Londinese di un distretto nord-orientale, famiglia ebraica di origini ucraine e polacche, Pinter cominciò sbagliando ruolo – si pensò attore, poi capì che non era roba per lui –, debuttò da drammaturgo con un fiasco clamoroso – lo splendido “The birthday party” (Il compleanno), in Italia l’abbiamo visto nella versione di Peter Stein – e finì col massimo riconoscimento possibile. Carriera non male, contrappuntata dalle difficoltà che incontra sempre chi segna una discontinuità col passato e fa cadere dal cielo della grazia letteraria un’opera con la quale i posteri dovranno fare i conti, condannando i contemporanei a spaccarcisi la testa – “non si capisce niente” è il compendio, in verità non troppo sbrigativo, di quel che dicevano i detrattori, cioè tutti.

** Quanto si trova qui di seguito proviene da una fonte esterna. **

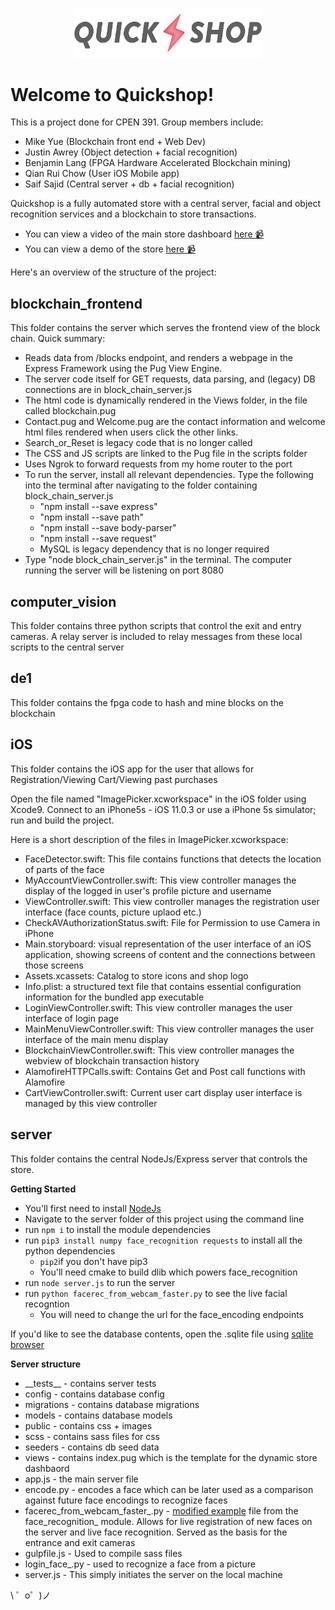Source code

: <p align='center'>
	<img width='300' src="server/public/images/logo.png">
</p>

# Welcome to Quickshop!

This is a project done for CPEN 391. Group members include:

- Mike Yue (Blockchain front end + Web Dev)
- Justin Awrey (Object detection + facial recognition)
- Benjamin Lang (FPGA Hardware Accelerated Blockchain mining)
- Qian Rui Chow (User iOS Mobile app)
- Saif Sajid (Central server + db + facial recognition)


Quickshop is a fully automated store with a central server, facial and object recognition services and a blockchain to store transactions.

* You can view a video of the main store dashboard [here 📹](https://youtu.be/8BsaA3HJeXo)
* You can view a demo of the store [here 📹](https://youtu.be/WYAmqCGjMSQ)


Here's an overview of the structure of the project:

## blockchain_frontend

This folder contains the server which serves the frontend view of the block chain. Quick summary:

* Reads data from /blocks endpoint, and renders a webpage in the Express Framework using the Pug View Engine. 
* The server code itself for GET requests, data parsing, and (legacy) DB connections are in block_chain_server.js
* The html code is dynamically rendered in the Views folder, in the file called blockchain.pug
* Contact.pug and Welcome.pug are the contact information and welcome html files rendered when users click the other links.
* Search_or_Reset is legacy code that is no longer called
* The CSS and JS scripts are linked to the Pug file in the scripts folder
* Uses Ngrok to forward requests from my home router to the port
* To run the server, install all relevant dependencies. Type the following into the terminal after navigating to the folder containing block_chain_server.js
	* "npm install --save express"
	* "npm install --save path"
	* "npm install --save body-parser"
	* "npm install --save request"
	* MySQL is legacy dependency that is no longer required
* Type "node block_chain_server.js" in the terminal. The computer running the server will be listening on port 8080

## computer\_vision

This folder contains three python scripts that control the exit and entry cameras. A relay server is included to relay messages from these local scripts to the central server

## de1

This folder contains the fpga code to hash and mine blocks on the blockchain

## iOS

This folder contains the iOS app for the user that allows for Registration/Viewing Cart/Viewing past purchases

Open the file named "ImagePicker.xcworkspace" in the iOS folder using Xcode9. Connect to an iPhone5s - iOS 11.0.3 or use a iPhone 5s simulator; run and build the project.

Here is a short description of the files in ImagePicker.xcworkspace:
* FaceDetector.swift: This file contains functions that detects the location of parts of the face
* MyAccountViewController.swift: This view controller manages the display of the logged in user's profile picture and username
* ViewController.swift: This view controller manages the registration user interface (face counts, picture uplaod etc.)
* CheckAVAuthorizationStatus.swift: File for Permission to use Camera in iPhone
* Main.storyboard: visual representation of the user interface of an iOS application, showing screens of content and the connections between those screens
* Assets.xcassets: Catalog to store icons and shop logo
* Info.plist: a structured text file that contains essential configuration information for the bundled app executable
* LoginViewController.swift: This view controller manages the user interface of login page
* MainMenuViewController.swift: This view controller manages the user interface of the main menu display
* BlockchainViewController.swift: This view controller manages the webview of blockchain transaction history
* AlamofireHTTPCalls.swift: Contains Get and Post call functions with Alamofire
* CartViewController.swift: Current user cart display user interface is managed by this view controller

## server

This folder contains the central NodeJs/Express server that controls the store. 
	

**Getting Started**
- You'll first need to install [NodeJs](https://nodejs.org/en/)
- Navigate to the server folder of this project using the command line
- run `npm i` to install the module dependencies
- run `pip3 install numpy face_recognition requests` to install all the python dependencies
    - `pip2`if you don't have pip3
    - You'll need cmake to build dlib which powers face_recognition
- run `node server.js` to run the server
- run `python facerec_from_webcam_faster.py` to see the live facial recogntion
	- You will need to change the url for the face\_encoding endpoints

If you'd like to see the database contents, open the .sqlite file using [sqlite browser](http://sqlitebrowser.org/)


**Server structure**

* \_\_tests\_\_  - contains server tests
* config - contains database config
* migrations - contains database migrations
* models - contains database models
* public - contains css + images
* scss - contains sass files for css
* seeders - contains db seed data
* views - contains index.pug which is the template for the dynamic store dashbaord
* app.js - the main server file
* encode.py - encodes a face which can be later used as a comparison against future face encodings to recognize faces
* facerec\_from\_webcam\_faster\_.py - [modified example](https://github.com/ageitgey/face_recognition/blob/master/examples/facerec_from_webcam_faster.py) file from the face\_recognition\_ module. Allows for live registration of new faces on the server and live face recognition. Served as the basis for the entrance and exit cameras
* gulpfile.js - Used to compile sass files
* login\_face\_.py - used to recognize a face from a picture
* server.js - This simply initiates the server on the local machine

\ ゜o゜)ノ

L’opera di Pinter, che solitamente viene ascritta all’influenza beckettiana, è interessante per mille ragioni. La più evidente è la quantità di botole in cui lo spettatore (o il lettore) precipita continuamente. Tutto quel che accade, sta per accadere, e quando accade, se accade, accade “sotto”: sotto il testo, sotto le parole, sotto le apparenti relazioni tra familiari. Oppure “sopra”, in una terra sconosciuta tra il passato e il presente, tra l’individuale e il collettivo.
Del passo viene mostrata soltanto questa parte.